◆ Task prompt: Copy every line of the following data that includes the string "medium".

• • • •

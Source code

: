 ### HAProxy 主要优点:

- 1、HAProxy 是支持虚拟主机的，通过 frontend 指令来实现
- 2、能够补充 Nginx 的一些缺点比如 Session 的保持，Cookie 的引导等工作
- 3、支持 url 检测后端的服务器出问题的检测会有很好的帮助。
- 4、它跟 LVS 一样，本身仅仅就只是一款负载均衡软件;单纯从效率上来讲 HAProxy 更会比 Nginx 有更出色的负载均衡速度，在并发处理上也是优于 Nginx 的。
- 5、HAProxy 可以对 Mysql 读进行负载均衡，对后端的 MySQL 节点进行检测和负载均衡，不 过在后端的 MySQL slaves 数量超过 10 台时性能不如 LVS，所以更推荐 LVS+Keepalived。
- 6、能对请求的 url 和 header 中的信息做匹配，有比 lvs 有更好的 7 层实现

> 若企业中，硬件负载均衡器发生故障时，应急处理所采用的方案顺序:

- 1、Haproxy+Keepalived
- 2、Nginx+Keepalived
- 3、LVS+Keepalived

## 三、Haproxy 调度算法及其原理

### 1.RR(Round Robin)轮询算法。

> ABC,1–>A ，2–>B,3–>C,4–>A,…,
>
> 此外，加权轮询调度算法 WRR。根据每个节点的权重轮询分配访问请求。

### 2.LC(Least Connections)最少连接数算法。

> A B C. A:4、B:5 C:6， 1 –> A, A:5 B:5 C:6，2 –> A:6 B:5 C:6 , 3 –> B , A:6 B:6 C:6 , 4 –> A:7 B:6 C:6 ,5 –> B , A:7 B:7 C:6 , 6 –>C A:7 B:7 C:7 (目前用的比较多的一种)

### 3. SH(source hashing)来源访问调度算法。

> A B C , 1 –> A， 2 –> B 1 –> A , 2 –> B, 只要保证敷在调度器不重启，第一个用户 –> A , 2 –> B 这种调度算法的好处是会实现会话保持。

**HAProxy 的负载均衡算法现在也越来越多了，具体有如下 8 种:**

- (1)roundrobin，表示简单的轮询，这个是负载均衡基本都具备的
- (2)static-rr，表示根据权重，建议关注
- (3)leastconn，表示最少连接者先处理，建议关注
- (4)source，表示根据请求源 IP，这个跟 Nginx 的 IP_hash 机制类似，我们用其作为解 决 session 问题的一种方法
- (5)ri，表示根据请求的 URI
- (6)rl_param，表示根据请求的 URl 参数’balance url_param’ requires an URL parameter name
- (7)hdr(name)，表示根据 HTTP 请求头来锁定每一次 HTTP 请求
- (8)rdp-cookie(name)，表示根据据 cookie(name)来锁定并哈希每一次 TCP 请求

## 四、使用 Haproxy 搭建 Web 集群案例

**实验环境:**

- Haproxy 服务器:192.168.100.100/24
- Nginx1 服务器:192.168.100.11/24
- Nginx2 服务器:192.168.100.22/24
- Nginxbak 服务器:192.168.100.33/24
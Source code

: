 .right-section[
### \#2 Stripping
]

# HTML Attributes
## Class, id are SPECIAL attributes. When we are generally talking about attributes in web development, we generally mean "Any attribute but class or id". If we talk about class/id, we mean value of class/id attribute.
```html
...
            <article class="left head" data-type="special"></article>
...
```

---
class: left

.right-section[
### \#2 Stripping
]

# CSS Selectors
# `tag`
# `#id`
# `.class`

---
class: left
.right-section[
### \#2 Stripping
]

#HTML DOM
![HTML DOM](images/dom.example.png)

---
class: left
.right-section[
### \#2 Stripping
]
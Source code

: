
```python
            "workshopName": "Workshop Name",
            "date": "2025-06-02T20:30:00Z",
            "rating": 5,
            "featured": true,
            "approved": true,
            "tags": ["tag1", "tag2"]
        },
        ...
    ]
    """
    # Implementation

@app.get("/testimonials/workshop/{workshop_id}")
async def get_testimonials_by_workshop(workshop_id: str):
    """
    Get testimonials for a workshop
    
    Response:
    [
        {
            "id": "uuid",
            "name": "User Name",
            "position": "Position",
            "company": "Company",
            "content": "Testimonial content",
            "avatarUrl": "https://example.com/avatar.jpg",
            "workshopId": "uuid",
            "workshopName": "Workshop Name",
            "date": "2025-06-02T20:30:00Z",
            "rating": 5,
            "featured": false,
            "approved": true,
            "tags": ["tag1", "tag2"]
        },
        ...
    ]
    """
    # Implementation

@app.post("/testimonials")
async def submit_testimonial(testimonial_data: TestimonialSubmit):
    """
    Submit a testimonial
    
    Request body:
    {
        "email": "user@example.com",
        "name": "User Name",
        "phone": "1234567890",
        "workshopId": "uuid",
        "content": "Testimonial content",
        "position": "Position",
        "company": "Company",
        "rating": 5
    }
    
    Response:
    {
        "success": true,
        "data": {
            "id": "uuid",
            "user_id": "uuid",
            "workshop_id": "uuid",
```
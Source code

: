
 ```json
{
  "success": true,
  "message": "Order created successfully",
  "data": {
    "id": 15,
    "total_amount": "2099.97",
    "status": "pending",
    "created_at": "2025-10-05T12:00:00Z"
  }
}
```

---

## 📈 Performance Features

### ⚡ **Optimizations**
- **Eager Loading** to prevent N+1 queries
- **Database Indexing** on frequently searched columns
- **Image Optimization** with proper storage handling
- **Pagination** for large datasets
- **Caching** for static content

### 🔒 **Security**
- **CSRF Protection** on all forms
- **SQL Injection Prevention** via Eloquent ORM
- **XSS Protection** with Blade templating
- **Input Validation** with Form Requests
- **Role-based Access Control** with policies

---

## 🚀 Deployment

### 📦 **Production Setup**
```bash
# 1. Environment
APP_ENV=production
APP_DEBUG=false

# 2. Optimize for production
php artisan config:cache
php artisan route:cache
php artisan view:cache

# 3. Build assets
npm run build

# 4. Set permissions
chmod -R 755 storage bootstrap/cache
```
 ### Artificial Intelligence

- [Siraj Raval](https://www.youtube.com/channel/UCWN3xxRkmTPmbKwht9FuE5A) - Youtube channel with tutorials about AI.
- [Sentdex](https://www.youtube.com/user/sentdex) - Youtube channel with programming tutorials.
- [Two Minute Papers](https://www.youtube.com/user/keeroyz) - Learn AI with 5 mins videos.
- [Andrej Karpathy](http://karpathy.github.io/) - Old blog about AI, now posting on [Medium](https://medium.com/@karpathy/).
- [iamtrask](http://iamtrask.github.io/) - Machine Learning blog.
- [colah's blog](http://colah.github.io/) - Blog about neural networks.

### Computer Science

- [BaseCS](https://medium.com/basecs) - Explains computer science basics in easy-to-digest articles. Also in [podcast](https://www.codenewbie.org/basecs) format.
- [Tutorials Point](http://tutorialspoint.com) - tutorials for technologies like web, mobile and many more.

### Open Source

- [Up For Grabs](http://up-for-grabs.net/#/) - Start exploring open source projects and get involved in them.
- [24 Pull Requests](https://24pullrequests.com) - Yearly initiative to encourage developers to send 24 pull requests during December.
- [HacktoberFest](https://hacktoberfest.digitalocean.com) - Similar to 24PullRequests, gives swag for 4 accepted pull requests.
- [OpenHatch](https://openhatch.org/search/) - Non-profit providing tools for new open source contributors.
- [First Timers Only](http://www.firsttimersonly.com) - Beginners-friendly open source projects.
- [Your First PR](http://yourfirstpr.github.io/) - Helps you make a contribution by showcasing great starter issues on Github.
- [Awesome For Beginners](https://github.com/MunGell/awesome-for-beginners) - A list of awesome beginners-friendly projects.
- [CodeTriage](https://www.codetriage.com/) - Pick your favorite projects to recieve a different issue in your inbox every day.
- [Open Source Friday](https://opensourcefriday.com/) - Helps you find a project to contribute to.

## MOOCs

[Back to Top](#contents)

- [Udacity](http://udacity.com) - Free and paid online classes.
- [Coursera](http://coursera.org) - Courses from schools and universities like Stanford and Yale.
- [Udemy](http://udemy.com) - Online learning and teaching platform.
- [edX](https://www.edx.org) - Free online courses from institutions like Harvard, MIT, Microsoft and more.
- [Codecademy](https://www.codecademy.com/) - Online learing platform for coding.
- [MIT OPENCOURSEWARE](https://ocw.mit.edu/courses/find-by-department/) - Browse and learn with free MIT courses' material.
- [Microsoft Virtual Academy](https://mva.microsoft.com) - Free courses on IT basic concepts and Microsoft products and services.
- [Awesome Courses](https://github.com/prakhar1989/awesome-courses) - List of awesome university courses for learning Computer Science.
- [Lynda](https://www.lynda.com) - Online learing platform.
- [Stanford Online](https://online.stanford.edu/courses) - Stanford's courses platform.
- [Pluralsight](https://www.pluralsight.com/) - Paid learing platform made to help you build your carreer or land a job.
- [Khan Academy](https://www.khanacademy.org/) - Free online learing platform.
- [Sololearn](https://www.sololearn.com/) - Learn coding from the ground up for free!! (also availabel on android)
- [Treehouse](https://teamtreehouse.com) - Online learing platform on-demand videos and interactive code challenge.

• • • •

◆ Response area:
- [Andrej Karpathy](http://karpathy.github.io/) - Old blog about AI, now posting on [Medium](https://medium.com/@karpathy/).
- [BaseCS](https://medium.com/basecs) - Explains computer science basics in easy-to-digest articles. Also in [podcast](https://www.codenewbie.org/basecs) format.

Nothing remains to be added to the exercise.